You can require that dataclasses enforce this rule by passing the
frozen=True
argument to the dataclass
decorator.
@dataclasses.dataclass(frozen=True)
class MyType:
a: int
b: float
You will then see an exception when you attempt to assign a value to a new or existing attribute.
obj = MyType(1, 0.0)
You’ll see an exception when changing an existing attribute.
obj.b = 2
<string> in __setattr__(self, name, value)
FrozenInstanceError: cannot assign to field 'b'
And even when creating an additional attribute.
obj.c = 5
<string> in __setattr__(self, name, value)
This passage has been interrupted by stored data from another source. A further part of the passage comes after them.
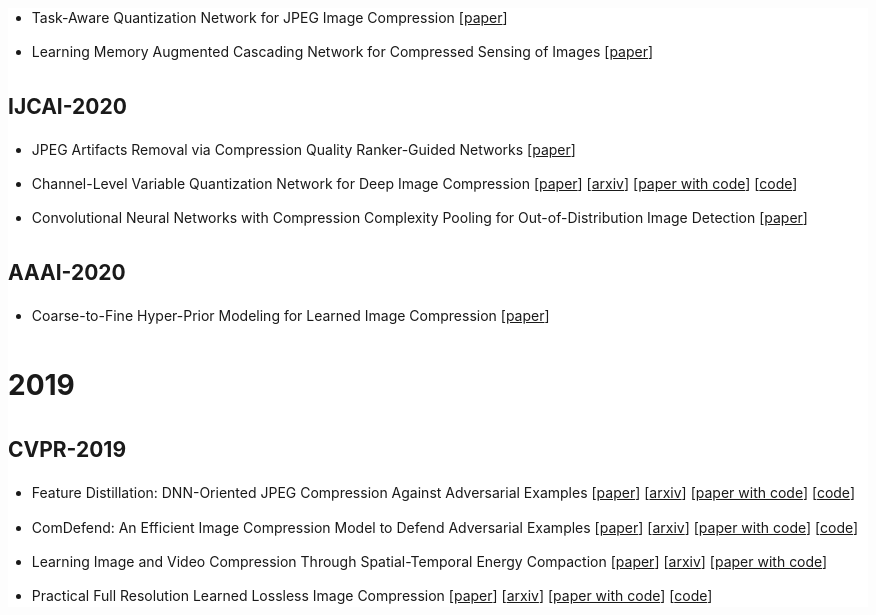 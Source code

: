 - Task-Aware Quantization Network for JPEG Image Compression  [[paper](https://www.ecva.net/papers/eccv_2020/papers_ECCV/html/3457_ECCV_2020_paper.php)]

- Learning Memory Augmented Cascading Network for Compressed Sensing of Images  [[paper](https://www.ecva.net/papers/eccv_2020/papers_ECCV/html/4111_ECCV_2020_paper.php)]


## IJCAI-2020


- JPEG Artifacts Removal via Compression Quality Ranker-Guided Networks [[paper](https://www.ijcai.org/proceedings/2020/79)]

- Channel-Level Variable Quantization Network for Deep Image Compression [[paper](https://www.ijcai.org/proceedings/2020/65)] [[arxiv](https://arxiv.org/abs/2007.12619)] [[paper with code](https://paperswithcode.com/paper/channel-level-variable-quantization-network)] [[code](https://github.com/zzs1994/CVQN)]

- Convolutional Neural Networks with Compression Complexity Pooling for Out-of-Distribution Image Detection [[paper](https://www.ijcai.org/proceedings/2020/337)]


## AAAI-2020


- Coarse-to-Fine Hyper-Prior Modeling for Learned Image Compression [[paper](https://ojs.aaai.org/index.php/AAAI/article/view/6736)]



# 2019


## CVPR-2019


- Feature Distillation: DNN-Oriented JPEG Compression Against Adversarial Examples [[paper](https://openaccess.thecvf.com/content_CVPR_2019/html/Liu_Feature_Distillation_DNN-Oriented_JPEG_Compression_Against_Adversarial_Examples_CVPR_2019_paper.html)] [[arxiv](https://arxiv.org/abs/1803.05787)] [[paper with code](https://paperswithcode.com/paper/feature-distillation-dnn-oriented-jpeg)] [[code](https://github.com/zihaoliu123/Feature-Distillation-DNN-Oriented-JPEG-Compression-Against-Adversarial-Examples)]

- ComDefend: An Efficient Image Compression Model to Defend Adversarial Examples [[paper](https://openaccess.thecvf.com/content_CVPR_2019/html/Jia_ComDefend_An_Efficient_Image_Compression_Model_to_Defend_Adversarial_Examples_CVPR_2019_paper.html)] [[arxiv](https://arxiv.org/abs/1811.12673)] [[paper with code](https://paperswithcode.com/paper/comdefend-an-efficient-image-compression)] [[code](https://github.com/jiaxiaojunQAQ/Comdefend)]

- Learning Image and Video Compression Through Spatial-Temporal Energy Compaction [[paper](https://openaccess.thecvf.com/content_CVPR_2019/html/Cheng_Learning_Image_and_Video_Compression_Through_Spatial-Temporal_Energy_Compaction_CVPR_2019_paper.html)] [[arxiv](https://arxiv.org/abs/1906.09683)] [[paper with code](https://paperswithcode.com/paper/learning-image-and-video-compression-through-1)]

- Practical Full Resolution Learned Lossless Image Compression [[paper](https://openaccess.thecvf.com/content_CVPR_2019/html/Mentzer_Practical_Full_Resolution_Learned_Lossless_Image_Compression_CVPR_2019_paper.html)] [[arxiv](https://arxiv.org/abs/1811.12817)] [[paper with code](https://paperswithcode.com/paper/practical-full-resolution-learned-lossless)] [[code](https://github.com/fab-jul/L3C-PyTorch)]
FrozenInstanceError: cannot assign to field 'c'
2. Slots
Next, I recommend using the slots interface to fix the set of attributes associated with your object, whether or not you choose to make the values immutable. You can read more about this interface on the related Python wiki page, but essentially you make this guarantee to the interpreter so that it doesn’t need to create extra resources to allow for the introduction of new attributes dynamically. In my experience, this can cut memory usage down by around half, depending on the number of attributes you use.
To use the slots interface, simply provide the attribute names as a
list of strings associated with the __slots__
static
attribute. Note that the dataclass
decorator will ignore
this particular attribute, so it should not affect other aspects of your
object.
@dataclasses.dataclass
class MyType:
__slots__ = ['a', 'b']
a: int
b: float
It works like a regular dataclass but will raise an
AttributeError
if you try to assign a value to a new
attribute.
obj = MyType(1, 0.0)
obj.b = 2
obj.c = 5
The error will look like this:
---> 11 obj.c = 5
AttributeError: 'MyType' object has no attribute 'c'
Starting in Python 3.11, you can alternatively provide the
slots=True
argument to the
dataclasses.dataclass
decorator to accomplish this (read
more here).
@dataclasses.dataclass(slots=True)
class MyType:
a: int
b: float
3. Static Factory Methods
Next, I recommend using static factory methods, or static methods
that return instances of the containing class, to instantiate
dataclasses for cases other than direct assignment of attributes. I
believe this is preferable to relying on logic placed in
__post_init__
, which will be executed any time you
instantiate the object, even if no actual work should be done.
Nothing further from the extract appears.